Beyond economies and supply chains, the COVID-19 pandemic also significantly impacted mental and physical health. The feeling of loneliness worsened during the past two years as individuals isolated during the pandemic, affecting both body and brain, explain experts.

While it is hard to measure social isolation and loneliness precisely, there is strong evidence that many adults aged 50 and older are socially isolated or lonely in ways that put their health at risk, according to Our World in Data. Loneliness, as defined by mental health professionals, is a gap between the connectedness that a person wants and what they have. It is not the same as social isolation, which is codified in the social sciences as a measure of a person’s contacts. Loneliness is a subjective feeling. People can have a lot of social contact and still feel lonely, or be perfectly content by themselves.

While not a disease or mental health condition itself, social isolation significantly increased a person’s risk of premature death from all causes, a risk that may rival those of smoking, obesity and physical inactivity.
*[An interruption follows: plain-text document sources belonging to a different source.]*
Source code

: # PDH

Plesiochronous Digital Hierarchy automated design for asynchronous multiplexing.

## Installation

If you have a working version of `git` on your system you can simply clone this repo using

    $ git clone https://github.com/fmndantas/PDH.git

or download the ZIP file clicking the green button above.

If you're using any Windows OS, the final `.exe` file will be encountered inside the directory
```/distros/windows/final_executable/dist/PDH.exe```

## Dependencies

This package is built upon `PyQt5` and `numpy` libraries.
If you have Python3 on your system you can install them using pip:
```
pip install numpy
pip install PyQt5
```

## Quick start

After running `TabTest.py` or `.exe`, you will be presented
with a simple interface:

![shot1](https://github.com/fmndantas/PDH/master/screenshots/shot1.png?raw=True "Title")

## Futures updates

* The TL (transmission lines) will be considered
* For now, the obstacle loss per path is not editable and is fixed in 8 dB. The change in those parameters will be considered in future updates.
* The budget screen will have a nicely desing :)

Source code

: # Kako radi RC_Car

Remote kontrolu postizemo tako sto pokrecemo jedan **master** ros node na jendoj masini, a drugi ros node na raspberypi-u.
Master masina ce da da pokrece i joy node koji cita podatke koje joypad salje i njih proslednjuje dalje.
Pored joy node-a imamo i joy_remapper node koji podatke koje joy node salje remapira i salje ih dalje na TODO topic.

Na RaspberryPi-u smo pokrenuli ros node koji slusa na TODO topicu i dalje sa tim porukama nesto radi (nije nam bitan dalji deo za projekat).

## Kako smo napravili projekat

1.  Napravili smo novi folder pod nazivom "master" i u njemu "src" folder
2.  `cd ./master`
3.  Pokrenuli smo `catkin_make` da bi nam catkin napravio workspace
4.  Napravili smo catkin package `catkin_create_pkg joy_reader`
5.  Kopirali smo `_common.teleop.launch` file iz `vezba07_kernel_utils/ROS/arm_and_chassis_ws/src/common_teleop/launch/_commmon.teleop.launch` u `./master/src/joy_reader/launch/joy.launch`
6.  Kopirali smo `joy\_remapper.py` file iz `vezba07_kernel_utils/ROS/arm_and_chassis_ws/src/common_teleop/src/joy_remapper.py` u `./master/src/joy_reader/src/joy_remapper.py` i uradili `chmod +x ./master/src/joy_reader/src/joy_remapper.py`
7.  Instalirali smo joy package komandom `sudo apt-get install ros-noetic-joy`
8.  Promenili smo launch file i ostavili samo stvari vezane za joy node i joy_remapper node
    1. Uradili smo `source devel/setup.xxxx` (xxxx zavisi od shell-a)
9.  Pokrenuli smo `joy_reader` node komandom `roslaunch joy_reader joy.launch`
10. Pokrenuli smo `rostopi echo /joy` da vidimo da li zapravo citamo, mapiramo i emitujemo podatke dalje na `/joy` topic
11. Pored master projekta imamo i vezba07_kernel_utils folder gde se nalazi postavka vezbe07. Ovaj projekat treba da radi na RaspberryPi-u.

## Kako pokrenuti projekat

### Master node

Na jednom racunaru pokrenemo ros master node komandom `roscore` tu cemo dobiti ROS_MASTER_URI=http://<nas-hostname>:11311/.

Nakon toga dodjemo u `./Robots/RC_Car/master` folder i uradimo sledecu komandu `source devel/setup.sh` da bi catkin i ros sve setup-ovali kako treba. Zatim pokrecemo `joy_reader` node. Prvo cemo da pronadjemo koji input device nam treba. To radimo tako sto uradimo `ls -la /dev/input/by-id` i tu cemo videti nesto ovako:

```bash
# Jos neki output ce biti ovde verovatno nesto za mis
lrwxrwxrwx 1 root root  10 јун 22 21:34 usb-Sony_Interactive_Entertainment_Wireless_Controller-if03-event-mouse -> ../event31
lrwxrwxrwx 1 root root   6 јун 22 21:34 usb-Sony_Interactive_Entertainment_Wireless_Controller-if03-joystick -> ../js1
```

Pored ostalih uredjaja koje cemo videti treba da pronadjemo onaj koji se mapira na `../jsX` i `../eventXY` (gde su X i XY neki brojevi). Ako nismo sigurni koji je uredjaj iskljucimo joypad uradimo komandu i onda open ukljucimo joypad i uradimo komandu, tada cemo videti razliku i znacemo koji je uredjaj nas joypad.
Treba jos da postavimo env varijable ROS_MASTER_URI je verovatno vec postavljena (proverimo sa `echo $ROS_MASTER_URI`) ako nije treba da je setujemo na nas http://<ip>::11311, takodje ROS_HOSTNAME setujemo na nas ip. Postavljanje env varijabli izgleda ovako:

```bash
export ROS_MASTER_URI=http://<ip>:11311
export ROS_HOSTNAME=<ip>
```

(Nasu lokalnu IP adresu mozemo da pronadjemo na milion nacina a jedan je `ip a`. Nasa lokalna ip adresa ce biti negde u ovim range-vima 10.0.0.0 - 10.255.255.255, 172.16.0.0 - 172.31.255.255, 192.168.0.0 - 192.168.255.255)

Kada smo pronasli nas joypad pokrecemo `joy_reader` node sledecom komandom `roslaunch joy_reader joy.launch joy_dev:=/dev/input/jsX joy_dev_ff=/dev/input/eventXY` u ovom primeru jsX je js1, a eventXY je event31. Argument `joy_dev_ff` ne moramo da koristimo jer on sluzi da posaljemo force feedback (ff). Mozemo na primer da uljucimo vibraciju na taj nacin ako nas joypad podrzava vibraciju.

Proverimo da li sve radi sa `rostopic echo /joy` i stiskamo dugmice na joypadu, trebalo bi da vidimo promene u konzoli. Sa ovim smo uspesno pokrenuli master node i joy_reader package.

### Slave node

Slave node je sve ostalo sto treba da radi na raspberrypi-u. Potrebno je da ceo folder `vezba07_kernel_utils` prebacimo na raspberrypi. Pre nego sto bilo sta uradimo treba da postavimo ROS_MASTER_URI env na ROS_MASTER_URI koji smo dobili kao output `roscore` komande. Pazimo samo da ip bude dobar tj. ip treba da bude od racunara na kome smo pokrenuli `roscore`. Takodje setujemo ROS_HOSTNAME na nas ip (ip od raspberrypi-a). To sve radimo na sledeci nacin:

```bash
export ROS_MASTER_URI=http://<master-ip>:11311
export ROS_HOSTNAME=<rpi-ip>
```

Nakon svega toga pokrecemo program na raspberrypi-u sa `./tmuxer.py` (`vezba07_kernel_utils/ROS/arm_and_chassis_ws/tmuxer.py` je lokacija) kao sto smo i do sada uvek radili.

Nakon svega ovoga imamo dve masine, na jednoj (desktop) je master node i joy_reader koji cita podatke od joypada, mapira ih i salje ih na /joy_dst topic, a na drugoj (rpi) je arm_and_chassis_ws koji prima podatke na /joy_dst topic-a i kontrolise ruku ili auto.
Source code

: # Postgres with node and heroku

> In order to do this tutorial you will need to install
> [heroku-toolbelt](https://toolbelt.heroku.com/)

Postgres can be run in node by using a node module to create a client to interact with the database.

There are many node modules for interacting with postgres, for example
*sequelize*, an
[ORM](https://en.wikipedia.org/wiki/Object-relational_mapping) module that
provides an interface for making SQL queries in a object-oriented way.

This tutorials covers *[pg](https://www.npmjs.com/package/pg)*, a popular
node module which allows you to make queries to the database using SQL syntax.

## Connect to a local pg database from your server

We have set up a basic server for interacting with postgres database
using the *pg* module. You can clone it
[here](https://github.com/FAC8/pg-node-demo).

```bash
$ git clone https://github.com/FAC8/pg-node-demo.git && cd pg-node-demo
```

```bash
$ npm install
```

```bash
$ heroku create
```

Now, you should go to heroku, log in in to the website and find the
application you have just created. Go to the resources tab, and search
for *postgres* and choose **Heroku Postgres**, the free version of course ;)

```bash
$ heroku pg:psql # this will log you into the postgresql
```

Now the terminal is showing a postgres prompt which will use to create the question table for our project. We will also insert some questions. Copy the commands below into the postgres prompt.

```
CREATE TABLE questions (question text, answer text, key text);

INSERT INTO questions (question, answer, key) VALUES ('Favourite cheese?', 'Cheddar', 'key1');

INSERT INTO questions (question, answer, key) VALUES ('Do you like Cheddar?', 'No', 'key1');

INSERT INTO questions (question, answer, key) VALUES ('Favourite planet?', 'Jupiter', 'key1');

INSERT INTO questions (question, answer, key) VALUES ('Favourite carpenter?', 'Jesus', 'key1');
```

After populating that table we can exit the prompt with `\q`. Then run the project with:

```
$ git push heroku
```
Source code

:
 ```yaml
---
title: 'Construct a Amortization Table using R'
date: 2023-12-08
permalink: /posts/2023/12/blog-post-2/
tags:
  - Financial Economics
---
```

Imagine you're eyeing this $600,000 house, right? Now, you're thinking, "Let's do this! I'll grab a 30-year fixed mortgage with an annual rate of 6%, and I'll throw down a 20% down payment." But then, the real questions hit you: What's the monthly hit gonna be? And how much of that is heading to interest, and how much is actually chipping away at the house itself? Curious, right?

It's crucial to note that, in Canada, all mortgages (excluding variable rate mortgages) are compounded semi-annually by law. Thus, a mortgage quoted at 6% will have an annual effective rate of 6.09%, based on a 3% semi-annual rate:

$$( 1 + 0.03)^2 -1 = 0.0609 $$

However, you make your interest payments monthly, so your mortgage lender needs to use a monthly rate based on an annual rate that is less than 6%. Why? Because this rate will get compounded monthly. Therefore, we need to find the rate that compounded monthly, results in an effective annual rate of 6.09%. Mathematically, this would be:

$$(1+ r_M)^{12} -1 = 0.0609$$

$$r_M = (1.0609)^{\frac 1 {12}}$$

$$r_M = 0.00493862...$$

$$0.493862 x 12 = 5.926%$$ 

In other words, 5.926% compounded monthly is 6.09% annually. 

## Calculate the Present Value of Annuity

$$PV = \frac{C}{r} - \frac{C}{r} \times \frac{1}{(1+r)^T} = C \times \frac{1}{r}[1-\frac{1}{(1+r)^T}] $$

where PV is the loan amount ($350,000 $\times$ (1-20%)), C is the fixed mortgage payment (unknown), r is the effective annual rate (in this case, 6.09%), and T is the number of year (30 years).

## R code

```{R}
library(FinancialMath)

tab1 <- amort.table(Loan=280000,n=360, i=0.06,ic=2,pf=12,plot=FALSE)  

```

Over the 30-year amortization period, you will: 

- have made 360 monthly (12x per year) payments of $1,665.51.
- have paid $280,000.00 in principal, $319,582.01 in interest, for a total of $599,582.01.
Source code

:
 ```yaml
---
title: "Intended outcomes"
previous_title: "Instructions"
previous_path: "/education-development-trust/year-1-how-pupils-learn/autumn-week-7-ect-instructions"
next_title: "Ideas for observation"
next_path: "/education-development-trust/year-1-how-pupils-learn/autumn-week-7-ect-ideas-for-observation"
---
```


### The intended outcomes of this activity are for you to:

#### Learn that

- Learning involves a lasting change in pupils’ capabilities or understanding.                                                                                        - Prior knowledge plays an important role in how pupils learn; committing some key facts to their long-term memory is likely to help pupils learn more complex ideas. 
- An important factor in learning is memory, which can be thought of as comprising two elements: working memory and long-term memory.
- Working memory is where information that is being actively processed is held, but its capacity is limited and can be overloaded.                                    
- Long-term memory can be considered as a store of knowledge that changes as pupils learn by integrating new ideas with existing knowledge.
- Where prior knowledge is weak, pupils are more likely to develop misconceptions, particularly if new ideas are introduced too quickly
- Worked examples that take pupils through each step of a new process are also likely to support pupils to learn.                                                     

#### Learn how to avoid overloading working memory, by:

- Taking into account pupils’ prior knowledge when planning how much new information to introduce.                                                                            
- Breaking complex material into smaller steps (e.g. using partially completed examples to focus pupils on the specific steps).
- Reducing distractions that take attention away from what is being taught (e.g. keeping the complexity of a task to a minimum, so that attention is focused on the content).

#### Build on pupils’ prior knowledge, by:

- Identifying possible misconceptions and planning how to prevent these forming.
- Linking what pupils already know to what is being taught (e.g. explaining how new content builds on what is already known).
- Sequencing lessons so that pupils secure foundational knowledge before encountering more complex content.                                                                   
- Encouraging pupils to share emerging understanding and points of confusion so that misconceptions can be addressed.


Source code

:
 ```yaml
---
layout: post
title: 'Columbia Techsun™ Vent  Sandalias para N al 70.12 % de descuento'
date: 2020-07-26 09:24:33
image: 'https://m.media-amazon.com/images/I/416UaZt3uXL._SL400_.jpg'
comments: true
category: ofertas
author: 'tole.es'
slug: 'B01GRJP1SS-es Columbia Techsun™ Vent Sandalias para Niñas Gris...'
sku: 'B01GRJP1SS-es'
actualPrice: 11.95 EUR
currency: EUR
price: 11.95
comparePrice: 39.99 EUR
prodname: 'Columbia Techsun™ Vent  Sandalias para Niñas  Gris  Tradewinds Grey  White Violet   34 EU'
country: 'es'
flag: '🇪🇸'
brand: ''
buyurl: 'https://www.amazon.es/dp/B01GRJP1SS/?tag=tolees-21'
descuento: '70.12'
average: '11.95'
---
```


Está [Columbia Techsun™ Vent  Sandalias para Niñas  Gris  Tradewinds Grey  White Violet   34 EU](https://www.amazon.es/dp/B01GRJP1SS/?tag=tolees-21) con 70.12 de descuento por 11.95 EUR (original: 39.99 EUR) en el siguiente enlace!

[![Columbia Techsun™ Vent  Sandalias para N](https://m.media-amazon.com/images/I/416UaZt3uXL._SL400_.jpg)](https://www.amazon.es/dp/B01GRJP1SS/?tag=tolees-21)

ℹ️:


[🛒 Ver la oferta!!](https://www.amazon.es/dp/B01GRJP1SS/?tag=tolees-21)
Social isolation was associated with about a 50 percent increased risk of dementia. Poor social relationships characterized by social isolation or loneliness were associated with a 29 percent increased risk of heart disease and a 32 percent increased risk of stroke. Loneliness was also associated with higher rates of depression, anxiety and suicide. Moreover, loneliness among heart failure patients was associated with a nearly four times increased risk of death, 68 percent increased risk of hospitalization and 57 percent increased risk of emergency department visits.

During the ongoing years of the COVID-19, isolation increased the feeling of loneliness. A citywide survey by New York’s health department found that 57 percent of people said they felt lonely some or most of the time, while two-thirds said they felt socially isolated in the previous month, reported the NYT. Young adults seemed to be more susceptible to loneliness, with a 63 percent increase in the feelings of anxiety and depression.

Mexico is yet to measure the impact of the pandemic on loneliness and other mental health issues. However, the PSY-COVID 19 study, carried out in 30 countries including 12 in Latin America, seeks to identify the impact of the pandemic on mental health. Preliminary results of this analysis of the psychosocial impact of the pandemic indicate that "perceived loneliness is one of the main variables that could explain differences when developing mental health symptoms, such as anxiety disorders, depression and somatization, in the context of mobility restrictions due to the pandemic,” said Antoni Sanz, Professor of Stress, UAB, to DW.